Exercise brief ::
Copy the records below word for word, leaving out nothing.

(Stored items)

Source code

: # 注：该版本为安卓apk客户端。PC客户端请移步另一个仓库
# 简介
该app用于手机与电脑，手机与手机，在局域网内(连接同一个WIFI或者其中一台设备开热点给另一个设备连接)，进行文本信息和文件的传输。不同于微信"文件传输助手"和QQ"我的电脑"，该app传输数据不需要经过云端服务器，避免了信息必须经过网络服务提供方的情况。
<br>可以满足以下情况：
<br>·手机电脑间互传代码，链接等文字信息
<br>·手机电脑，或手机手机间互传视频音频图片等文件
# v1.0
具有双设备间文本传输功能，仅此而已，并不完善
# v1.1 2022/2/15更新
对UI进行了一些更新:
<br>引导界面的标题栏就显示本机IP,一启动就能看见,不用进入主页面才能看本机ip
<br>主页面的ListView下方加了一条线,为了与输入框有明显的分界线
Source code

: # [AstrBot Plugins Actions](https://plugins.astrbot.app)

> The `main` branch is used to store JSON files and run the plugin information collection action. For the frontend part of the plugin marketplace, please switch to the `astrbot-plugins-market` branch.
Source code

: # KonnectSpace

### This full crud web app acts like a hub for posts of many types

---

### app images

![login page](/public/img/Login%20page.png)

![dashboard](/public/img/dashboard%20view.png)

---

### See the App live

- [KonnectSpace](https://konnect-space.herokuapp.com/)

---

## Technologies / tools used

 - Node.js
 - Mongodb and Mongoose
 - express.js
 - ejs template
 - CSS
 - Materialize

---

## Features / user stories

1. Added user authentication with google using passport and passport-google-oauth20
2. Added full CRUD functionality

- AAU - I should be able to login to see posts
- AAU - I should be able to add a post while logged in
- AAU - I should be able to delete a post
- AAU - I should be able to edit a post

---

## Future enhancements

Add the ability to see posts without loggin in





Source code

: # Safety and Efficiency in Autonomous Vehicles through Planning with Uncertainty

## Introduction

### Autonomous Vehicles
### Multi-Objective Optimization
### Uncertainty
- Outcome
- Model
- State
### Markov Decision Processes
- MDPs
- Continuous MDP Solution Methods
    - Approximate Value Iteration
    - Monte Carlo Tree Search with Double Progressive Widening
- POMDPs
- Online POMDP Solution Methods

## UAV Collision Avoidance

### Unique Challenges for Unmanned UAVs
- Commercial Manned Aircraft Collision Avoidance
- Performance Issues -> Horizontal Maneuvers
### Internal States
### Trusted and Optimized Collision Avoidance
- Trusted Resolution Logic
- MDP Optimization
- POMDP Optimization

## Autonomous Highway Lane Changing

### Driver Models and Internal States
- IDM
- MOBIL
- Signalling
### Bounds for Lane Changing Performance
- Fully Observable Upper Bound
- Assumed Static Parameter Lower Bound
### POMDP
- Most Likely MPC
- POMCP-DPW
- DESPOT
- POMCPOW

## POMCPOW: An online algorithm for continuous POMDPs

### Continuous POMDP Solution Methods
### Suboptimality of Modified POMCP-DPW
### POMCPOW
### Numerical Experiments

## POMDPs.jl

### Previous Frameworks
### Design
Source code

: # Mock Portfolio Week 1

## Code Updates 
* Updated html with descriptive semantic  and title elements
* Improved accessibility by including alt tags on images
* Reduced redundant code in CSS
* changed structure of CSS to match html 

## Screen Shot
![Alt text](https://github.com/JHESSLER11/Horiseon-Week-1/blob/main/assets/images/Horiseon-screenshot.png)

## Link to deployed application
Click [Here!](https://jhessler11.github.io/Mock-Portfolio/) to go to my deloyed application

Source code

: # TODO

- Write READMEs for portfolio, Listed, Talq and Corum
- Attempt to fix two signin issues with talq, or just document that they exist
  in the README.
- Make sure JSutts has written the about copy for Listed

Answer to this problem ::
Source code

: # 注：该版本为安卓apk客户端。PC客户端请移步另一个仓库
# 简介
该app用于手机与电脑，手机与手机，在局域网内(连接同一个WIFI或者其中一台设备开热点给另一个设备连接)，进行文本信息和文件的传输。不同于微信"文件传输助手"和QQ"我的电脑"，该app传输数据不需要经过云端服务器，避免了信息必须经过网络服务提供方的情况。
<br>可以满足以下情况：
<br>·手机电脑间互传代码，链接等文字信息
<br>·手机电脑，或手机手机间互传视频音频图片等文件
# v1.0
具有双设备间文本传输功能，仅此而已，并不完善
# v1.1 2022/2/15更新
对UI进行了一些更新:
<br>引导界面的标题栏就显示本机IP,一启动就能看见,不用进入主页面才能看本机ip
<br>主页面的ListView下方加了一条线,为了与输入框有明显的分界线
Source code

: # [AstrBot Plugins Actions](https://plugins.astrbot.app)

> The `main` branch is used to store JSON files and run the plugin information collection action. For the frontend part of the plugin marketplace, please switch to the `astrbot-plugins-market` branch.
Source code

: # KonnectSpace

### This full crud web app acts like a hub for posts of many types

---

### app images

![login page](/public/img/Login%20page.png)

![dashboard](/public/img/dashboard%20view.png)

---

### See the App live

- [KonnectSpace](https://konnect-space.herokuapp.com/)

---

## Technologies / tools used

 - Node.js
 - Mongodb and Mongoose
 - express.js
 - ejs template
 - CSS
 - Materialize

---

## Features / user stories

1. Added user authentication with google using passport and passport-google-oauth20
2. Added full CRUD functionality

- AAU - I should be able to login to see posts
- AAU - I should be able to add a post while logged in
- AAU - I should be able to delete a post
- AAU - I should be able to edit a post

---

## Future enhancements

Add the ability to see posts without loggin in





Source code

: # Safety and Efficiency in Autonomous Vehicles through Planning with Uncertainty

## Introduction

### Autonomous Vehicles
### Multi-Objective Optimization
### Uncertainty
- Outcome
- Model
- State
### Markov Decision Processes
- MDPs
- Continuous MDP Solution Methods
    - Approximate Value Iteration
    - Monte Carlo Tree Search with Double Progressive Widening
- POMDPs
- Online POMDP Solution Methods

## UAV Collision Avoidance

### Unique Challenges for Unmanned UAVs
- Commercial Manned Aircraft Collision Avoidance
- Performance Issues -> Horizontal Maneuvers
### Internal States
### Trusted and Optimized Collision Avoidance
- Trusted Resolution Logic
- MDP Optimization
- POMDP Optimization

## Autonomous Highway Lane Changing

### Driver Models and Internal States
- IDM
- MOBIL
- Signalling
### Bounds for Lane Changing Performance
- Fully Observable Upper Bound
- Assumed Static Parameter Lower Bound
### POMDP
- Most Likely MPC
- POMCP-DPW
- DESPOT
- POMCPOW

## POMCPOW: An online algorithm for continuous POMDPs

### Continuous POMDP Solution Methods
### Suboptimality of Modified POMCP-DPW
### POMCPOW
### Numerical Experiments

## POMDPs.jl

### Previous Frameworks
### Design
Source code

: # Mock Portfolio Week 1

## Code Updates 
* Updated html with descriptive semantic  and title elements
* Improved accessibility by including alt tags on images
* Reduced redundant code in CSS
* changed structure of CSS to match html 

## Screen Shot
![Alt text](https://github.com/JHESSLER11/Horiseon-Week-1/blob/main/assets/images/Horiseon-screenshot.png)

## Link to deployed application
Click [Here!](https://jhessler11.github.io/Mock-Portfolio/) to go to my deloyed application

Source code

: # TODO

- Write READMEs for portfolio, Listed, Talq and Corum
- Attempt to fix two signin issues with talq, or just document that they exist
  in the README.
- Make sure JSutts has written the about copy for Listed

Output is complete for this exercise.